Alta is Mother Nature's Best Friend
Guest Blogger & Photos: Harriet Wallis
Dig this! Alta plants about 7,000 tiny seedlings and tree saplings every year that set their roots into the mountain's stony soil. It's a tough life for the little plants, but they like it that way. They were born here.
In partnership with TreeUtah, Alta continues its aggressive revegetation program by planting another 1,500 saplings this year. It's planted 10,000 trees over five years -- and it annually plants thousands of wildflowers and shrubs. The work is done by enthusiastic community volunteers, Alta employees, and Alta's environmental staff.
But let's start at the beginning. Every fall, Alta employees hike up the mountain and gather seed from the indigenous plants that thrive in the rugged mountain conditions.
Then the seeds grow in little tubes until they're transplanted back onto the mountain. Nursery-grown plants, even of the same species, would wimp out in the high mountain conditions.
When the ski slopes are disturbed by erosion, wear, or construction, Alta replants the area the way it used to be.
For example, after Alta expanded its popular Corkscrew Trail, the work area was replanted with the same species that had been growing there.

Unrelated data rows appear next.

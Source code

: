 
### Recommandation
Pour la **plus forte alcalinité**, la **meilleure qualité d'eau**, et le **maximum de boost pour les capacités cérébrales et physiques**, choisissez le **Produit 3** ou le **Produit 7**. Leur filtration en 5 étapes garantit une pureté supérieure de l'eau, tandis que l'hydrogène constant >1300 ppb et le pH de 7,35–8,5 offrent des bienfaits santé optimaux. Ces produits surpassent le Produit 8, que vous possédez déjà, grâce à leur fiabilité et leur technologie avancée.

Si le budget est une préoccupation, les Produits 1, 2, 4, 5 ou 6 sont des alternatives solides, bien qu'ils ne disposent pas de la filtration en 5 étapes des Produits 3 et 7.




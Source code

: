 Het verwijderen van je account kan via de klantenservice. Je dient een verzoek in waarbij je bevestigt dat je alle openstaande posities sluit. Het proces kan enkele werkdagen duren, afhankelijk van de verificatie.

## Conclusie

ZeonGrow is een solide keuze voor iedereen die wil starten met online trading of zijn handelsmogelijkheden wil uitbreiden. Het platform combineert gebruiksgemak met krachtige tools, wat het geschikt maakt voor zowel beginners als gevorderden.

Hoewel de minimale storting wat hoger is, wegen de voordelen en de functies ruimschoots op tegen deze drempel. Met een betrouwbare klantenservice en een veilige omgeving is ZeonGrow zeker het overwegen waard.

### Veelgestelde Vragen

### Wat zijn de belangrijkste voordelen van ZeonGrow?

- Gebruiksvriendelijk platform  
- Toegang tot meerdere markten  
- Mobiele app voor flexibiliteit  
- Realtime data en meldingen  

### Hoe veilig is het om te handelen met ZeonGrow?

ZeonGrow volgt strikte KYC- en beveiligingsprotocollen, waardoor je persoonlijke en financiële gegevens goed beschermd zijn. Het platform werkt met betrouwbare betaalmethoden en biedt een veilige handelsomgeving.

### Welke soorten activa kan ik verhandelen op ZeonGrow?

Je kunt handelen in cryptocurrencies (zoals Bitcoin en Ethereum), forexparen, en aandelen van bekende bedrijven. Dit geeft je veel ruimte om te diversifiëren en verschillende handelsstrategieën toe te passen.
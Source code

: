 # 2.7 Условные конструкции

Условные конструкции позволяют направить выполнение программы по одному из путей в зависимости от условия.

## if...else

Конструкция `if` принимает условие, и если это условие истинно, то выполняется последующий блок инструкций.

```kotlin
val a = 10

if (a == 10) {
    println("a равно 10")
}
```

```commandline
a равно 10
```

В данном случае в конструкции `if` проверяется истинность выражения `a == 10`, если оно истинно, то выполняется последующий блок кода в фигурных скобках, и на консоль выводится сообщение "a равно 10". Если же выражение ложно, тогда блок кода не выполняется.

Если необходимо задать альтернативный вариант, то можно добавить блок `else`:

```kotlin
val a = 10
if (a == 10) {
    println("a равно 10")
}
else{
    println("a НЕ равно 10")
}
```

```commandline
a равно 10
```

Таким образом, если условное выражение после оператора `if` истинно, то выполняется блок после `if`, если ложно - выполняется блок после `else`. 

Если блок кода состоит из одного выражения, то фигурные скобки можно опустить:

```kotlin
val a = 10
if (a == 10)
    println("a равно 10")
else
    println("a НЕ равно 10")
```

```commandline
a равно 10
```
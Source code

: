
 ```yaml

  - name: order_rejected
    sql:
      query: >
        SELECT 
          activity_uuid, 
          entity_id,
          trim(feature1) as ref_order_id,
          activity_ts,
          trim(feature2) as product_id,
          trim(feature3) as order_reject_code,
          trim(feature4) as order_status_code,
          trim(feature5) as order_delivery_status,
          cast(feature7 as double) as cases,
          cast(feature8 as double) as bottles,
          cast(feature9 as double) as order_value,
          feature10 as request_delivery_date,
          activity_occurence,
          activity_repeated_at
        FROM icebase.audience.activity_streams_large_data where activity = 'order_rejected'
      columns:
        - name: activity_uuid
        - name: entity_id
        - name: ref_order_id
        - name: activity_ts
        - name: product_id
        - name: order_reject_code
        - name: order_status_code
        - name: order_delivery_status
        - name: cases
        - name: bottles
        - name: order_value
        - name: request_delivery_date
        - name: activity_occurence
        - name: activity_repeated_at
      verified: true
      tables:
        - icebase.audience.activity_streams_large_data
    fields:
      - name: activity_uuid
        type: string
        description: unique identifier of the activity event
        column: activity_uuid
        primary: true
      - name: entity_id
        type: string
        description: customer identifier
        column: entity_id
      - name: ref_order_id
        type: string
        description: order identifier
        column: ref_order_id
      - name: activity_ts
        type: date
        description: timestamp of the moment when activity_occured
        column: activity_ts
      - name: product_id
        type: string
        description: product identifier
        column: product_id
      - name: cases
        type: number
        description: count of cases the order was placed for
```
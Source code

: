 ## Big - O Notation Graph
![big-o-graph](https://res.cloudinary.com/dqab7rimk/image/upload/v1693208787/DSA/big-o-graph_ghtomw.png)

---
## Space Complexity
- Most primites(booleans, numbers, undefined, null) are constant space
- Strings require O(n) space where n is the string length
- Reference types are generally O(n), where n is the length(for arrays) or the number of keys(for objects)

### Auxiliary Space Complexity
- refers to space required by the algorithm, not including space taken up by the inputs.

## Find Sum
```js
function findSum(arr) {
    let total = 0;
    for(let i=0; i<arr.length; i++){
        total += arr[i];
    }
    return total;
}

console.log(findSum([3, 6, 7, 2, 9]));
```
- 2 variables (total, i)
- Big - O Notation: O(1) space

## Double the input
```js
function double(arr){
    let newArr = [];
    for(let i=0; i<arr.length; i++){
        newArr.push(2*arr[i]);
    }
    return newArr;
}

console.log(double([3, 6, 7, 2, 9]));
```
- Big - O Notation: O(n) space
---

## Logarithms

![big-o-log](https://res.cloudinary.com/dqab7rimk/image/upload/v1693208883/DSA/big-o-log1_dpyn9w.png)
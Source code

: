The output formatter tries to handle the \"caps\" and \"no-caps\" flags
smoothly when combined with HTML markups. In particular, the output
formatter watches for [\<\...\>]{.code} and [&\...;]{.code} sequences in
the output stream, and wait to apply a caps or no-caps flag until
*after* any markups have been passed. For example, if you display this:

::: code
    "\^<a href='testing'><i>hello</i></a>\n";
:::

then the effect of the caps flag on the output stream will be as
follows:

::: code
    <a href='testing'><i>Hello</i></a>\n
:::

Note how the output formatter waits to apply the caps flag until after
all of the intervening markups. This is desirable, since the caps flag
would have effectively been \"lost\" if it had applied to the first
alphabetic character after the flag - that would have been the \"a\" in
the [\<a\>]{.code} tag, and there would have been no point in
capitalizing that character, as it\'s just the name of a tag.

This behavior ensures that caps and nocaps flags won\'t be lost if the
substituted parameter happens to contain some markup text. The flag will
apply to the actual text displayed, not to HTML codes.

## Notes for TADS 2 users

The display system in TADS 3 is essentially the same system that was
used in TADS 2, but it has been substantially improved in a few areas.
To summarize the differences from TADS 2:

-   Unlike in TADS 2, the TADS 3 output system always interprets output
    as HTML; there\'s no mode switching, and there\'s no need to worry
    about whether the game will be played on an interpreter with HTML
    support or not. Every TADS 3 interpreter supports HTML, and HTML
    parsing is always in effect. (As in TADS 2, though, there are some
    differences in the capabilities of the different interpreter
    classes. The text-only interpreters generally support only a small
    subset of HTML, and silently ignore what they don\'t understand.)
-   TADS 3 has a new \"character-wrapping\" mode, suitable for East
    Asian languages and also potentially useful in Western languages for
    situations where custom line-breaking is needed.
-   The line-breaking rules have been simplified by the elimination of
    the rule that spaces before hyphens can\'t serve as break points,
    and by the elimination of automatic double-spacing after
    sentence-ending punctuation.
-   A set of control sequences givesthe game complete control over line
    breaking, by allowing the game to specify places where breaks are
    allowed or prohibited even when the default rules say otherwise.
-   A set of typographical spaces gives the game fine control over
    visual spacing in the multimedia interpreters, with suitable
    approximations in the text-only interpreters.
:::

The rule of thumb: Revegetation takes about 1,000 plants per acre, said Maura Olivos, Alta's sustainability coordinator and ecologist who directs the ongoing seed-to-revegetation program that spans from year to year.
If plants could talk, her job would be easier. Some like to grow below 9,500 feet, others like it higher. Some like the south slope, but others prefer to face east, or west, or north. Olivos makes those observations so the right plants get into the right places.
It's crucial because Alta is in a national forest that's also a protected watershed. It's ecologically sensitive. Mom Nature is thankful for Alta's stewardship and all the help she gets revegetating the mountain.